Der beschleunigte technische und gesellschaftliche Wandel im 19. Jahrhundert brachte auch mehr Weltoffenheit mit sich, sodass bloßes Betrachten von Tieren nicht mehr reichte. 1894 spannte ein Reithallenbesitzer das – seinen eigenen Angaben nach – größte und schönste Zelt Deutschlands auf der Kaiserwiese auf, in dem Reitkunststücke dargeboten wurden; für Ausritte standen Pferde bereit. 1910 warb ein amerikanischer Dompteur für seinen „Kampf auf Leben und Tod mit entblößtem Oberkörper mit der Bestie“, einem Schwarzbären. Der Zirkus Sidoni brachte 1925 gar Wölfe, Löwen, Schakale, Affen, Bären und weitere Raubtiere nach Nördlingen.

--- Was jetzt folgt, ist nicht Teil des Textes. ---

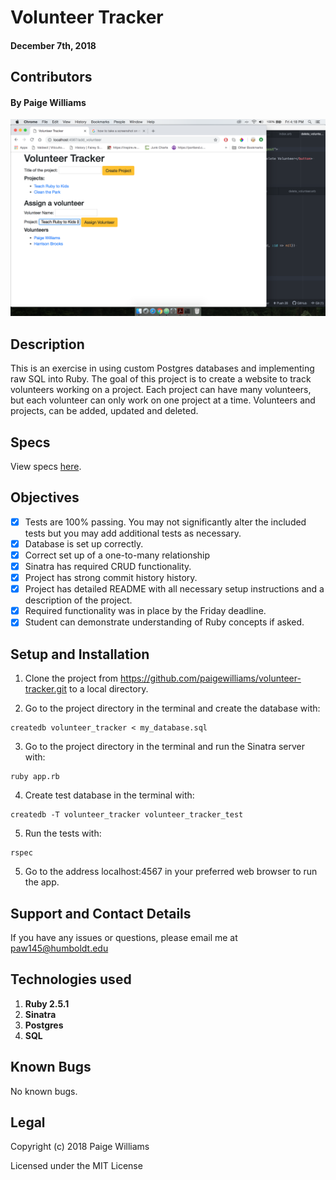# Volunteer Tracker

#### December 7th, 2018

## Contributors

#### By **Paige Williams**

![alt text](https://github.com/paigewilliams/volunteer-tracker/blob/master/img/Screen%20Shot%202018-12-07%20at%204.18.46%20PM.png)

## Description

This is an exercise in using custom Postgres databases and implementing raw SQL into Ruby. The goal of this project is to create a website to track volunteers working on a project. Each project can have many volunteers, but each volunteer can only work on one project at a time. Volunteers and projects, can be added, updated and deleted.


## Specs  

View specs [here](https://github.com/paigewilliams/volunteer-tracker/tree/master/spec).

## Objectives

- [x] Tests are 100% passing. You may not significantly alter the included tests but you may add additional tests as necessary.
- [x] Database is set up correctly.
- [x] Correct set up of a one-to-many relationship
- [x] Sinatra has required CRUD functionality.
- [x] Project has strong commit history history.
- [x] Project has detailed README with all necessary setup instructions and a description of the project.
- [x] Required functionality was in place by the Friday deadline.
- [x] Student can demonstrate understanding of Ruby concepts if asked.

## Setup and Installation

1. Clone the project from https://github.com/paigewilliams/volunteer-tracker.git to a local directory.

2. Go to the project directory in the terminal and create the database with:
```console
createdb volunteer_tracker < my_database.sql
```
3. Go to the project directory in the terminal and run the Sinatra server with:
```console
ruby app.rb
```
4. Create test database in the terminal with:
```console
createdb -T volunteer_tracker volunteer_tracker_test
```
5. Run the tests with:
```console
rspec
```
5. Go to the address localhost:4567 in your preferred web browser to run the app.

## Support and Contact Details

If you have any issues or questions, please email me at paw145@humboldt.edu

## Technologies used
1. **Ruby 2.5.1**
2. **Sinatra**
3. **Postgres**
4. **SQL**

## Known Bugs
No known bugs.

## Legal

Copyright (c) 2018 Paige Williams

Licensed under the MIT License

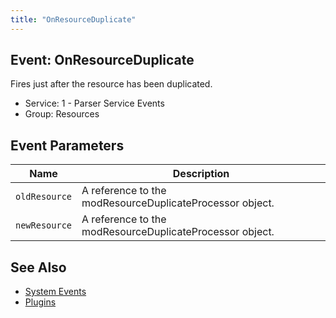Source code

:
 ```yaml
---
title: "OnResourceDuplicate"
---
```


## Event: OnResourceDuplicate

Fires just after the resource has been duplicated.

-   Service: 1 - Parser Service Events
-   Group: Resources

## Event Parameters

| Name          | Description                                              |
| ------------- | -------------------------------------------------------- |
| `oldResource` | A reference to the modResourceDuplicateProcessor object. |
| `newResource` | A reference to the modResourceDuplicateProcessor object. |

## See Also

-   [System Events](extending-modx/plugins/system-events "System Events")
-   [Plugins](extending-modx/plugins "Plugins")

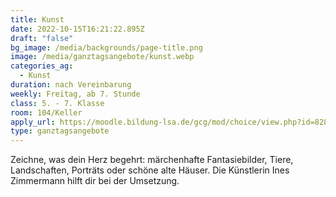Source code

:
```yaml
---
title: Kunst
date: 2022-10-15T16:21:22.895Z
draft: "false"
bg_image: /media/backgrounds/page-title.png
image: /media/ganztagsangebote/kunst.webp
categories_ag:
  - Kunst
duration: nach Vereinbarung
weekly: Freitag, ab 7. Stunde
class: 5. - 7. Klasse
room: 104/Keller
apply_url: https://moodle.bildung-lsa.de/gcg/mod/choice/view.php?id=828
type: ganztagsangebote
---
```

Zeichne, was dein Herz begehrt: märchenhafte Fantasiebilder, Tiere, Landschaften, Porträts oder schöne alte Häuser. Die Künstlerin Ines Zimmermann hilft dir bei der Umsetzung.
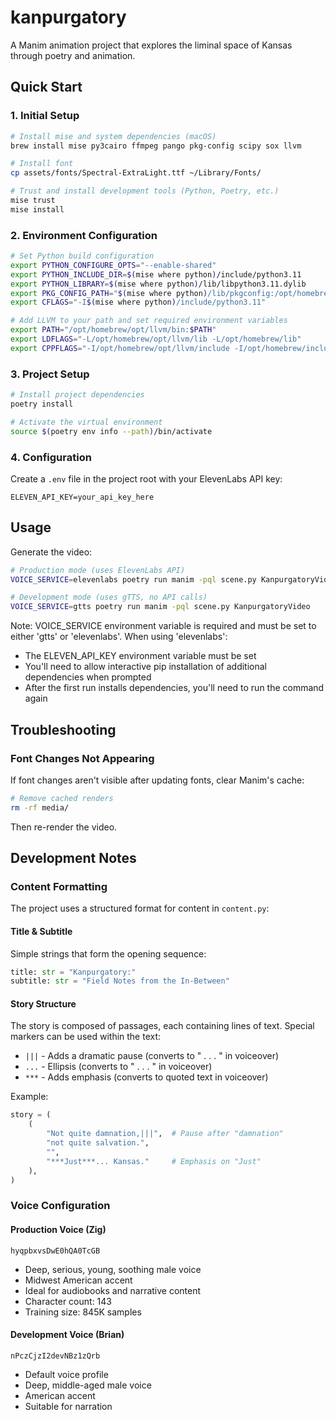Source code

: # kanpurgatory

A Manim animation project that explores the liminal space of Kansas through poetry and animation.

## Quick Start

### 1. Initial Setup

```bash
# Install mise and system dependencies (macOS)
brew install mise py3cairo ffmpeg pango pkg-config scipy sox llvm

# Install font
cp assets/fonts/Spectral-ExtraLight.ttf ~/Library/Fonts/

# Trust and install development tools (Python, Poetry, etc.)
mise trust
mise install
```

### 2. Environment Configuration

```bash
# Set Python build configuration
export PYTHON_CONFIGURE_OPTS="--enable-shared"
export PYTHON_INCLUDE_DIR=$(mise where python)/include/python3.11
export PYTHON_LIBRARY=$(mise where python)/lib/libpython3.11.dylib
export PKG_CONFIG_PATH="$(mise where python)/lib/pkgconfig:/opt/homebrew/lib/pkgconfig"
export CFLAGS="-I$(mise where python)/include/python3.11"

# Add LLVM to your path and set required environment variables
export PATH="/opt/homebrew/opt/llvm/bin:$PATH"
export LDFLAGS="-L/opt/homebrew/opt/llvm/lib -L/opt/homebrew/lib"
export CPPFLAGS="-I/opt/homebrew/opt/llvm/include -I/opt/homebrew/include"
```

### 3. Project Setup

```bash
# Install project dependencies
poetry install

# Activate the virtual environment
source $(poetry env info --path)/bin/activate
```

### 4. Configuration

Create a `.env` file in the project root with your ElevenLabs API key:

```
ELEVEN_API_KEY=your_api_key_here
```

## Usage

Generate the video:

```bash
# Production mode (uses ElevenLabs API)
VOICE_SERVICE=elevenlabs poetry run manim -pql scene.py KanpurgatoryVideo

# Development mode (uses gTTS, no API calls)
VOICE_SERVICE=gtts poetry run manim -pql scene.py KanpurgatoryVideo
```

Note: VOICE_SERVICE environment variable is required and must be set to either 'gtts' or 'elevenlabs'.
When using 'elevenlabs':

-   The ELEVEN_API_KEY environment variable must be set
-   You'll need to allow interactive pip installation of additional dependencies when prompted
-   After the first run installs dependencies, you'll need to run the command again

## Troubleshooting

### Font Changes Not Appearing

If font changes aren't visible after updating fonts, clear Manim's cache:

```bash
# Remove cached renders
rm -rf media/
```

Then re-render the video.

## Development Notes

### Content Formatting

The project uses a structured format for content in `content.py`:

#### Title & Subtitle

Simple strings that form the opening sequence:

```python
title: str = "Kanpurgatory:"
subtitle: str = "Field Notes from the In-Between"
```

#### Story Structure

The story is composed of passages, each containing lines of text. Special markers can be used within the text:

-   `|||` - Adds a dramatic pause (converts to " . . . " in voiceover)
-   `...` - Ellipsis (converts to " . . . " in voiceover)
-   `***` - Adds emphasis (converts to quoted text in voiceover)

Example:

```python
story = (
    (
        "Not quite damnation,|||",  # Pause after "damnation"
        "not quite salvation.",
        "",
        "***Just***... Kansas."     # Emphasis on "Just"
    ),
)
```

### Voice Configuration

#### Production Voice (Zig)

```
hyqpbxvsDwE0hQA0TcGB
```

-   Deep, serious, young, soothing male voice
-   Midwest American accent
-   Ideal for audiobooks and narrative content
-   Character count: 143
-   Training size: 845K samples

#### Development Voice (Brian)

```
nPczCjzI2devNBz1zQrb
```

-   Default voice profile
-   Deep, middle-aged male voice
-   American accent
-   Suitable for narration
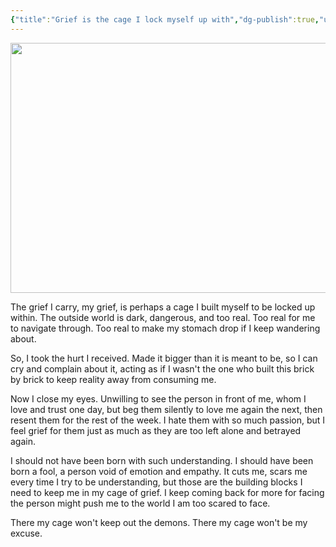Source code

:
 ```yaml
---
{"title":"Grief is the cage I lock myself up with","dg-publish":true,"updated":"2025-05-09","created":"2025-05-09T13:44:35","tags":["freedom","lifestyle","patriarchy","shame","guilt"],"dg-note-icon":"the-swan","dg-path":"Musings/Grief is the cage I lock myself up with.md","permalink":"/musings/grief-is-the-cage-i-lock-myself-up-with/","dgPassFrontmatter":true,"noteIcon":"the-swan","cover":"https://i.pinimg.com/736x/c4/31/95/c43195c92d203a080e1aaa8bd366d027.jpg"}
---
```


<img width="600" height="400" src="https://i.pinimg.com/736x/c4/31/95/c43195c92d203a080e1aaa8bd366d027.jpg">

The grief I carry, my grief, is perhaps a cage I built myself to be locked up within. The outside world is dark, dangerous, and too real. Too real for me to navigate through. Too real to make my stomach drop if I keep wandering about.

So, I took the hurt I received. Made it bigger than it is meant to be, so I can cry and complain about it, acting as if I wasn't the one who built this brick by brick to keep reality away from consuming me. 

Now I close my eyes. Unwilling to see the person in front of me, whom I love and trust one day, but beg them silently to love me again the next, then resent them for the rest of the week. I hate them with so much passion, but I feel grief for them just as much as they are too left alone and betrayed again. 

I should not have been born with such understanding. I should have been born a fool, a person void of emotion and empathy. It cuts me, scars me every time I try to be understanding, but those are the building blocks I need to keep me in my cage of grief. I keep coming back for more for facing the person might push me to the world I am too scared to face.

There my cage won't keep out the demons. There my cage won't be my excuse.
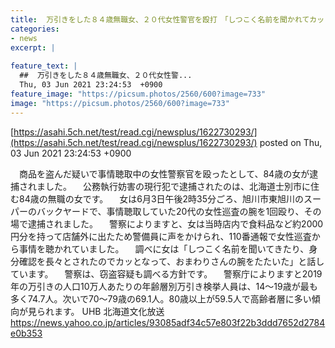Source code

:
 ```yaml
---
title:  万引きをした８４歳無職女、２０代女性警官を殴打　「しつこく名前を聞かれてカッとなった」 
categories:
- news
excerpt: |
  
feature_text: |
  ##  万引きをした８４歳無職女、２０代女性警...
  Thu, 03 Jun 2021 23:24:53  +0900
feature_image: "https://picsum.photos/2560/600?image=733"
image: "https://picsum.photos/2560/600?image=733"
---
```


[https://asahi.5ch.net/test/read.cgi/newsplus/1622730293/](https://asahi.5ch.net/test/read.cgi/newsplus/1622730293/)
posted on Thu, 03 Jun 2021 23:24:53  +0900

<!--more-->

　商品を盗んだ疑いで事情聴取中の女性警察官を殴ったとして、84歳の女が逮捕されました。 　公務執行妨害の現行犯で逮捕されたのは、北海道士別市に住む84歳の無職の女です。 　女は6月3日午後2時35分ごろ、旭川市東旭川のスーパーのバックヤードで、事情聴取していた20代の女性巡査の腕を1回殴り、その場で逮捕されました。 　警察によりますと、女は当時店内で食料品など約2000円分を持って店舗外に出たため警備員に声をかけられ、110番通報で女性巡査から事情を聴かれていました。 　調べに女は「しつこく名前を聞いてきたり、身分確認を長々とされたのでカッとなって、おまわりさんの腕をたたいた」と話しています。 　警察は、窃盗容疑も調べる方針です。 　警察庁によりますと2019年の万引きの人口10万人あたりの年齢層別万引き検挙人員は、14〜19歳が最も多く74.7人。次いで70〜79歳の69.1人。80歳以上が59.5人で高齢者層に多い傾向が見られます。 UHB 北海道文化放送 https://news.yahoo.co.jp/articles/93085adf34c57e803f22b3ddd7652d2784e0b353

Mit einem Bären war es übrigens 1729 zu einem Zwischenfall gekommen: Als man während einer Vorführung im Hof des Hallgebäudes einen Bären und einen Ochsen hetzte, riss sich der Bär von seinem Seil los, wodurch eine Panik unter den Zuschauern entstand. Glücklicherweise kam niemand zu Schaden.

Ungefährlicher und tierfreundlicher ging man es 1949 an: Ein lebensgroßes Eisbärenkostüm war der heimliche Star auf der Mess’.